The main concept is that a decoder in a loco can actually have 2 addresses at the same time, it's "normal" individual address, and an extra address, it's consist address. In DCC you can normally have 127 distinct consists (i.e. all at the same time), and you can have up to 10,000 locos. 


The differences I see here are:


DCC does everything from a throttle, the new TE system requires you to physically approach the locomotive and press a programming button and go through the binding procedure.
The new TE system takes longer because of the re-linking (But I heard this is pretty quick)
DCC does not "erase" the locomotive "ID", it has a second "ID" for consisting, with the TE you change the loco ID
It appears (but needs confirmation) that if you are to run a locomotive in a TE consist backwards, when released, you must reprogram it's "direction", in DCC there is an additional direction setting that is only used for consisting.
 
I use NCE throttles, and ther are 4 dedicated consisting buttons, that match my 4 steps in consisting shown above. 


I'm not trying to put down the TE system, but it does not "surpass" DCC in this area. Again, I have not gone into further details of consisting, like the ability to specify/customize lighting functions of locos in the consist, and sound functions. Check CV's 21 and 22 if you have a DCC book.

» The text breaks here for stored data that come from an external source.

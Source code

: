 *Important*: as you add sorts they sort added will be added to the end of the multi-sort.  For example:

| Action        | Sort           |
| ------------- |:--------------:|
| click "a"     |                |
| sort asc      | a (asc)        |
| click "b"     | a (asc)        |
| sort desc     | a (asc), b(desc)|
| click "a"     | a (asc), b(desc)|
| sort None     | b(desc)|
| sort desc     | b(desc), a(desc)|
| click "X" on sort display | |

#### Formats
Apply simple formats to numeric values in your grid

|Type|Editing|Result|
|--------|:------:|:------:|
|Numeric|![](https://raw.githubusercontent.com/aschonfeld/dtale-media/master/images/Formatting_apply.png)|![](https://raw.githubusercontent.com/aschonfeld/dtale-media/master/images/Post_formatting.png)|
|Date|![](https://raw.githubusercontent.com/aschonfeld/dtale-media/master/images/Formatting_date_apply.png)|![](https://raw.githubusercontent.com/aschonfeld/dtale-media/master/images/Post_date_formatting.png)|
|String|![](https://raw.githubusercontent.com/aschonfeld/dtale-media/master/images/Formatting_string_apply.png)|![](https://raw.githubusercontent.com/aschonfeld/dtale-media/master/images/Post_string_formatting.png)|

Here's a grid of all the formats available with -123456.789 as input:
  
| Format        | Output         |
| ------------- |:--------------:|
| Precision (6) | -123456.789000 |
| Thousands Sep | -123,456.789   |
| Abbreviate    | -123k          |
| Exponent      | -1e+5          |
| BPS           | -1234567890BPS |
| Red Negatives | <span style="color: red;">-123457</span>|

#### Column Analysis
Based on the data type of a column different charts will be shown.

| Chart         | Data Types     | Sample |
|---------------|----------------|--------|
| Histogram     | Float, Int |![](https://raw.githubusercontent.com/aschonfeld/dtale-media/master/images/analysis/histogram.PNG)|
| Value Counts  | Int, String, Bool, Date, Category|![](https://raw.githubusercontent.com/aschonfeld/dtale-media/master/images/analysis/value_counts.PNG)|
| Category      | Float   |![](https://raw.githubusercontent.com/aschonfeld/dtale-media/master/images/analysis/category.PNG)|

Of course, consisting is just one small part of model railroading, and of course not as important as good motor control, reliability, etc.

I do have some more questions on how stuff acts under the new TE when consisted, but perhaps I should email you privately, rather than bore the heck out of the rest of the people reading this thread.


Regards, Greg


----------



## Paul Burch (Jan 2, 2008)

Paul,
Thanks for all the info on the new system. I also got a couple e-mails from Lewis inquiring if I wanted to test the new system but I declined because I really have no intention of ever using it. Besides,the quality of information in your posts far exceed anything I could have done. I just wish that this topic hadn't been diverted into a DCC versus the new Aristo system contest. Reminds me of the USA verus Aristo posts that crop up now and then.


----------



## Trains West (Oct 4, 2008)

you are not boring me ........ I will at some point have to make the new TE work for someone and you two are giving me a lot of info .......


also not that it matters for this thread but when you consist with dcc the decoder does not get a new number or ever run two numbers ..... the comand station just mimics the comands given for the lead loco for all those tied into the consist ...... the only time you change the info on the decoder is when you first program it ........all of the consisting is done in the comand station from the comands of the throttle



with the new TE from what you have showen us here I would guess that all of the programing such as start voltage and such is held in the throttle not the receiver ..... the only problem with this is that if you want to use the loco with a differt throttle you would have to clone the info to the new throttle somehow or start over on programing .......


----------



## Greg Elmassian (Jan 3, 2008)

Scott, there are 3 kinds of DCC consisting, address, universal, and advanced. 

You have described universal consisting. As I have mentioned most people use Advanced consisting when they want more control, and it's faster. I have stated I am talking about advanced consisting. 

The consisting information is stored in the decoder. 

By the way, the new TE uses a method very similar to DCC "address consisting" although it's really not a DCC function, it's just a way some people have done it. 

I have asked about where start voltage and momentum are "Stored" in the TE system. You bring up a good point, if they are stored in the throttle, then a different throttle would require more programming. 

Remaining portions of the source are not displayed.